Y desde ahí no es difícil rastrear que la angustia añeja ha sido convocada en parte por el miedo que parece estar presente sobre todo en los que se quedaron allá y que todo el tiempo están haciendo un potente llamado para regresar a la estructura de seguridad y protección. Pues, aunque no lo digan explícitamente, de alguna manera está omnipresente detrás de sus palabras y en sus silencios, son tiempos de crisis y son tiempos inseguridad.

La ansiedad se ha despertado sobre todo ahí donde el “yo quiero” del viaje –y su cadencia ligera de días nómadas, sueños ligeros como alas de gaviota, juego risueño y asombro cotidiano—, choca con el “tu debes” de la voz grave y la inmutabilidad milenaria del dragón de la cotidianeidad, de lo establecido. Esa voz del mundo normal que pulsa para terminar este “paréntesis adolescente” y regresar a la vida adulta, al sitio que desde siempre nos corresponde; al papel que está marcado en el script de todos los que son razonables: la jornada de doce horas de trabajo, la corbata, el departamento de paredes blancas y minimalismo trendy, la hipoteca, la casa de campo, la camioneta del año, las clases de ballet y francés para los niños, etc…

Pero a esas dos voces externas y tangibles ya estoy acostumbrado, y para ser franco, no me faltan recursos para administrar sus demandas o desafiar sus inhibiciones...

Son más bien otras dos circunstancias, voces más bien internas, las que preocupan, y que representan un desafío real para mí:

La primera es la ansiedad responde a que, frente a mí, aún se despliegan todas las opciones, se abre el abanico entero de sueños y proyectos: los que pertenecen a la vida anterior (como la consultoría organizacional de HayGroup) los que están en el universo del viaje (como la escritura) y los que están en mis sueños más locos…

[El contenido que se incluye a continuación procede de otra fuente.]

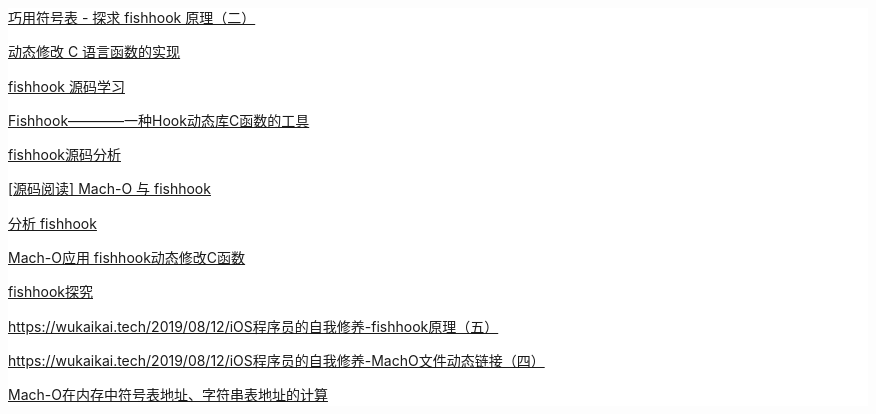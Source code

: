 [巧用符号表 - 探求 fishhook 原理（二）](https://www.desgard.com/fishhook-2/)

[动态修改 C 语言函数的实现](https://draveness.me/fishhook/)

[fishhook 源码学习](https://rimson.top/2019/06/03/fishhook/)

[Fishhook————一种Hook动态库C函数的工具](https://zhuanlan.zhihu.com/p/89794872)

[fishhook源码分析](https://blog.csdn.net/ZCMUCZX/article/details/80289590)

[[源码阅读\] Mach-O 与 fishhook](https://www.todayios.com/fishhook-analysis/)

[分析 fishhook](https://zhangbuhuai.com/post/fishhook.html)

[Mach-O应用 fishhook动态修改C函数](https://developerdoc.com/essay/LLDB/Mach-O_fishhook/)

[fishhook探究](https://www.coderzhou.com/2019/06/05/fishhook/)

https://wukaikai.tech/2019/08/12/iOS程序员的自我修养-fishhook原理（五）

https://wukaikai.tech/2019/08/12/iOS程序员的自我修养-MachO文件动态链接（四）

[Mach-O在内存中符号表地址、字符串表地址的计算](https://www.cnblogs.com/xjshi/p/11595234.html)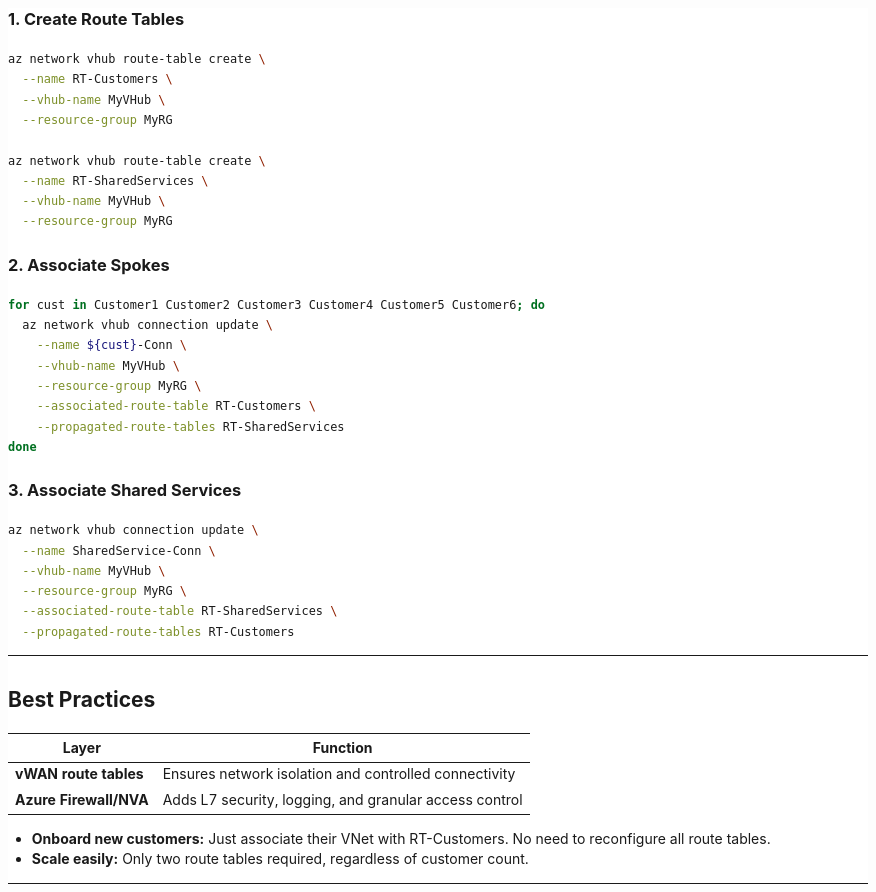 ### 1. Create Route Tables

```bash
az network vhub route-table create \
  --name RT-Customers \
  --vhub-name MyVHub \
  --resource-group MyRG

az network vhub route-table create \
  --name RT-SharedServices \
  --vhub-name MyVHub \
  --resource-group MyRG
```

### 2. Associate Spokes

```bash
for cust in Customer1 Customer2 Customer3 Customer4 Customer5 Customer6; do
  az network vhub connection update \
    --name ${cust}-Conn \
    --vhub-name MyVHub \
    --resource-group MyRG \
    --associated-route-table RT-Customers \
    --propagated-route-tables RT-SharedServices
done
```

### 3. Associate Shared Services

```bash
az network vhub connection update \
  --name SharedService-Conn \
  --vhub-name MyVHub \
  --resource-group MyRG \
  --associated-route-table RT-SharedServices \
  --propagated-route-tables RT-Customers
```

---

## Best Practices

| Layer                 | Function                                                   |
|-----------------------|-----------------------------------------------------------|
| **vWAN route tables** | Ensures network isolation and controlled connectivity      |
| **Azure Firewall/NVA**| Adds L7 security, logging, and granular access control     |

- **Onboard new customers:** Just associate their VNet with RT-Customers. No need to reconfigure all route tables.
- **Scale easily:** Only two route tables required, regardless of customer count.

---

Es decir, que el final del viaje es la metáfora, real y concreta de otra frontera. El que impone la elección de una vida entre todas las que hacen falta vivir para dar curso a todo lo que me hierve furiosamente por dentro. En la ansiedad está la anticipación de la renuncia –y por lo tanto de la pérdida— de todo eso otro que habrá que dejar a un lado, para construir la vida…

Pero no sólo eso. Además, y por la naturaleza de aquella angustia añeja, la ansiedad consiste en una exigencia loca que lo quiere todo al máximo nivel. Una voz infatigable que exige de mí un desempeño sobresaliente en todo lo que hago y que está pronta a latiguearme hasta que no lo consigo. Un hambre desproporcionada de perfección. Una tensión recurrente que paulatinamente va convirtiendo el disfrute en carga. Una tendencia íntima, que de no ser gestionada, es capaz de convertir la pasión más genuina en la obsesión más enferma…

Y es que frente a la serie de elecciones que traerá consigo por fuerza el final del viaje, existen un par de riesgos que amenazan las conquistas que este tránsito nómada alrededor de Latinoamérica ha traído a mi vida:

Construir un proyecto de vida exclusivamente a partir de aquellos ámbitos en los que es factible un desempeño extraordinario en el corto plazo, y en consecuencia pasar por alto aquellas otras alternativas, acaso más auténticas, que requieren una cadencia y un ritmo más pausado y progresivo para florecer…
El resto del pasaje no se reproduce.